Photo: VisitDenmark/Mikkel Heriba
DI Business News

Winter is the new record season for Denmark’s tourism industry

The number of overnight stays has increased by 50 per cent during the winter season compared to 2010, shows new data from Statistics Denmark. Skallerup Seaside Resort in northern Jutland has successfully attracted tourists with sea infusions and special off-peak discounts.

Winter is coming – and that’s a good thing, if you ask the Danish tourism industry.

New data from Statistics Denmark shows that the number of overnight stays has increased by 50 per cent in the winter season in 2018 compared to 2010.

“The new and vast range of experiences – including cultural experiences – means that both Danish and international tourists come flocking, also outside the traditional high season,” says Sune K. Jensen, Head of the Secretariat for Tourism and Experience Economy at the Confederation of Danish Industry (DI).

See also: Denmark is proficient at making money from tourists

Sea infusion and two-for-one discounts

At Skallerup Seaside Resort in northern Jutland, they’ve created the concept “365 Great Days”, guaranteeing guests the same experiences and activities all year round. In addition, the holiday resort, with its 282 holiday cottages and apartments, has winter-specific offers for tourists who stop by the North Sea coast during the winter season.

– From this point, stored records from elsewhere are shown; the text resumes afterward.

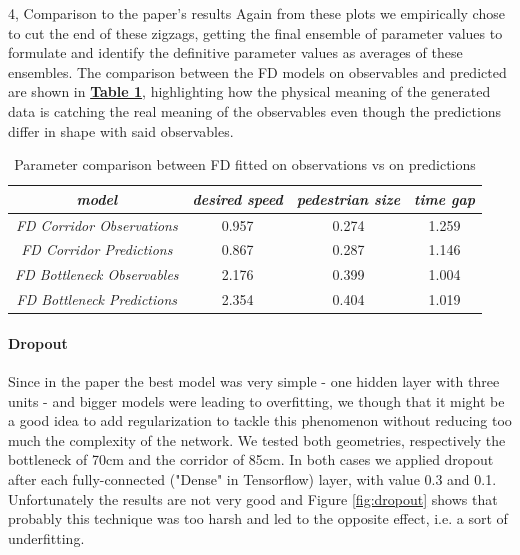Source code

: \documentclass[10pt,a4paper]{article}
\begin{document}
\begin{task}{4, Comparison to the paper's results}
Again from these plots we empirically chose to cut the end of these zigzags, getting the final ensemble of parameter values to formulate and identify the definitive parameter values as averages of these ensembles. The comparison between the FD models on observables and predicted are shown in \textbf{\hyperref[tab:res-fd-comparison]{Table \ref{tab:res-fd-comparison}}}, highlighting how the physical meaning of the generated data is catching the real meaning of the observables even though the predictions differ in shape with said observables.

\begin{table}[H]
    \centering
    \begin{tabular}{|cccc|}
        \hline
        \textbf{\textit{model}} & \textbf{\textit{desired speed}} & \textbf{\textit{pedestrian size}} & \textbf{\textit{time gap}}\\
        \hline
        \hline
        \textit{FD Corridor Observations} & 0.957 & 0.274 & 1.259\\
        \hline
        \textit{FD Corridor Predictions} & 0.867 & 0.287 & 1.146\\
        \hline
        \hline
        \textit{FD Bottleneck Observables} & 2.176 & 0.399 & 1.004\\
        \hline
        \textit{FD Bottleneck Predictions} & 2.354 & 0.404 & 1.019\\
        \hline
    \end{tabular}
    \caption{Parameter comparison between FD fitted on observations vs on predictions}
    \label{tab:res-fd-comparison}
\end{table}

\paragraph{Dropout}
Since in the paper the best model was very simple - one hidden layer with three units - and bigger models were leading to overfitting, we though that it might be a good idea to add regularization to tackle this phenomenon without reducing too much the complexity of the network.
We tested both geometries, respectively the bottleneck of 70cm and the corridor of 85cm.
In both cases we applied dropout after each fully-connected ("Dense" in Tensorflow) layer, with value 0.3 and 0.1.
Unfortunately the results are not very good and Figure \ref{fig:dropout} shows that probably this technique was too harsh and led to the opposite effect, i.e. a sort of underfitting.


\end{task}
\end{document}
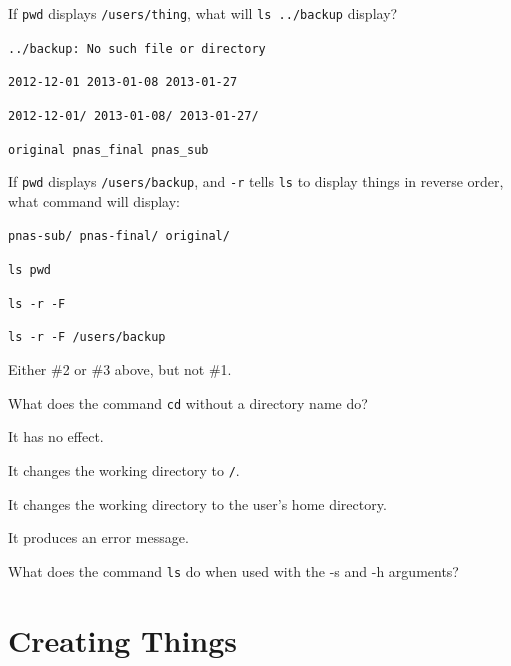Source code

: \documentclass{book}
\begin{document}
\begin{swcenumerate}
\item
  If \texttt{pwd} displays \texttt{/users/thing}, what will
  \texttt{ls ../backup} display?

  \begin{swcenumerate2}
  \item
    \texttt{../backup: No such file or directory}
  \item
    \texttt{2012-12-01 2013-01-08 2013-01-27}
  \item
    \texttt{2012-12-01/ 2013-01-08/ 2013-01-27/}
  \item
    \texttt{original pnas\_final pnas\_sub}
  \end{swcenumerate2}
\item
  If \texttt{pwd} displays \texttt{/users/backup}, and \texttt{-r} tells
  \texttt{ls} to display things in reverse order, what command will
  display:

\begin{verbatim}
pnas-sub/ pnas-final/ original/
\end{verbatim}

  \begin{swcenumerate2}
  \item
    \texttt{ls pwd}
  \item
    \texttt{ls -r -F}
  \item
    \texttt{ls -r -F /users/backup}
  \item
    Either \#2 or \#3 above, but not \#1.
  \end{swcenumerate2}
\item
  What does the command \texttt{cd} without a directory name do?

  \begin{swcenumerate2}
  \item
    It has no effect.
  \item
    It changes the working directory to \texttt{/}.
  \item
    It changes the working directory to the user's home directory.
  \item
    It produces an error message.
  \end{swcenumerate2}
\item
  What does the command \texttt{ls} do when used with the -s and -h
  arguments?
\end{swcenumerate}

\section{Creating Things}
\end{document}
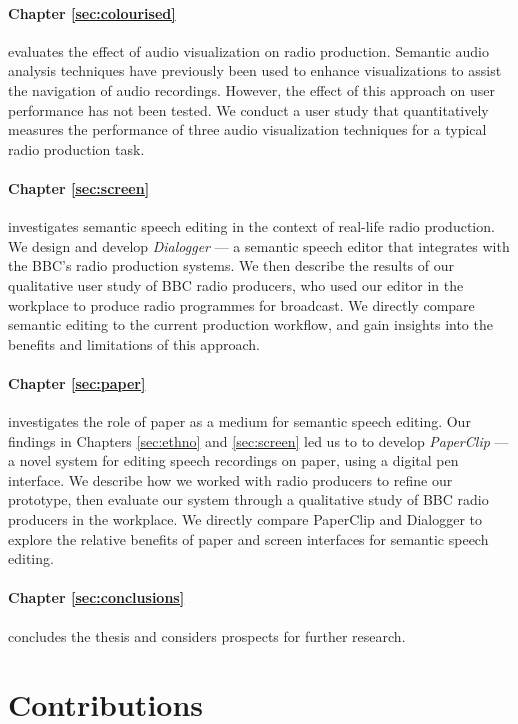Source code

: \paragraph{Chapter \ref{sec:colourised}} evaluates the effect of audio visualization on radio production.  Semantic
audio analysis techniques have previously been used to enhance visualizations to assist the navigation of audio
recordings. However, the effect of this approach on user performance has not been tested.  We conduct a user study that
quantitatively measures the performance of three audio visualization techniques for a typical radio production task.

\paragraph{Chapter \ref{sec:screen}} investigates semantic speech editing in the context of real-life radio production.
We design and develop \textit{Dialogger} --- a semantic speech editor that integrates with the BBC's radio production
systems.  We then describe the results of our qualitative user study of BBC radio producers, who used our editor in the
workplace to produce radio programmes for broadcast.  We directly compare semantic editing to the current production
workflow, and gain insights into the benefits and limitations of this approach.

\paragraph{Chapter \ref{sec:paper}} investigates the role of paper as a medium for semantic speech editing.  Our
findings in Chapters \ref{sec:ethno} and \ref{sec:screen} led us to to develop \textit{PaperClip} --- a novel system
for editing speech recordings on paper, using a digital pen interface. We describe how we worked with radio producers
to refine our prototype, then evaluate our system through a qualitative study of BBC radio producers in the workplace.
We directly compare PaperClip and Dialogger to explore the relative benefits of paper and screen interfaces for
semantic speech editing.

\paragraph{Chapter \ref{sec:conclusions}} concludes the thesis and considers prospects for further research.

\section{Contributions}\label{sec:intro-contributions}






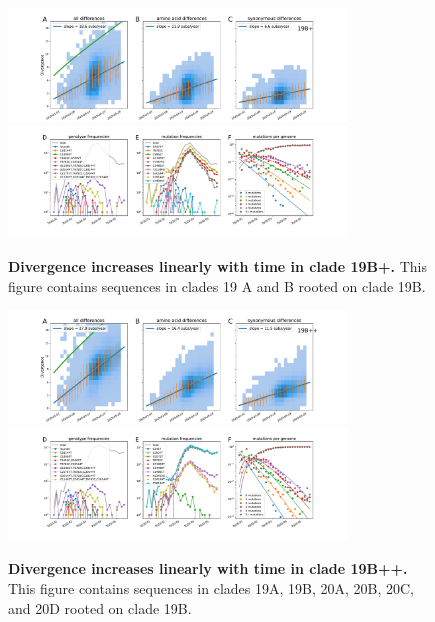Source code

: \begin{figure}[h]
    \includegraphics[width=0.8\textwidth]{figures/rtt/19B+_rtt.pdf}
    \includegraphics[width=0.8\textwidth]{figures/counts/19B+_counts.pdf}
    \caption{{\bf Divergence increases linearly with time in clade 19B+.}
    This figure contains sequences in clades 19 A and B rooted on clade 19B.
    \label{fig:19B+_divergence}}
\end{figure}

\begin{figure}[h]
    \includegraphics[width=0.8\textwidth]{figures/rtt/19B++_rtt.pdf}
    \includegraphics[width=0.8\textwidth]{figures/counts/19B++_counts.pdf}
    \caption{{\bf Divergence increases linearly with time in clade 19B++.}
    This figure contains sequences in clades 19A, 19B, 20A, 20B, 20C, and 20D rooted on clade 19B.
    \label{fig:19B++_divergence}}
\end{figure}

If this growth continues, we’ll see tourism as a whole-year business in the rest of the country as well. Head of the Secretariat for Tourism and Experience Economy at DI Sune K. Jensen

“In the winter season 2018/19 we’ve had great success with our new sea infusions. It’s a combination of winter swimming and sauna infusions in our mobile sauna, which is especially popular with our guests during the colder months,” says CEO Jørgen Høll, Skallerup Seaside Resort.

The resort has also put together special offers for regular guests, such as two-for-one cottage rentals in selected periods.

“This has resulted in even more guests during the winter season. In fact, we hardly have a low season anymore. To put it humbly, we’ve got a rather good occupancy rate,” he says.

See also: Summer heat sets tourism records

Growth in the entire country

Head of the Secretariat for Tourism and Experience Economy at DI Sune K. Jensen explains that the new tourism data also shows an increase the number of overnight stays during the high season – albeit “only” 13 per cent.

“Denmark is generally becoming a year-round destination. This is the also the case with attractions such as Tivoli Gardens, which offers activities for guests all year round,” he says.

Sune K. Jensen explains that Copenhagen has already more or less eliminated its low season.

“If this growth continues, we’ll see tourism as a whole-year business in the rest of the country as well – naturally with a high season during the summer months, but without a real low season in winter,” he says.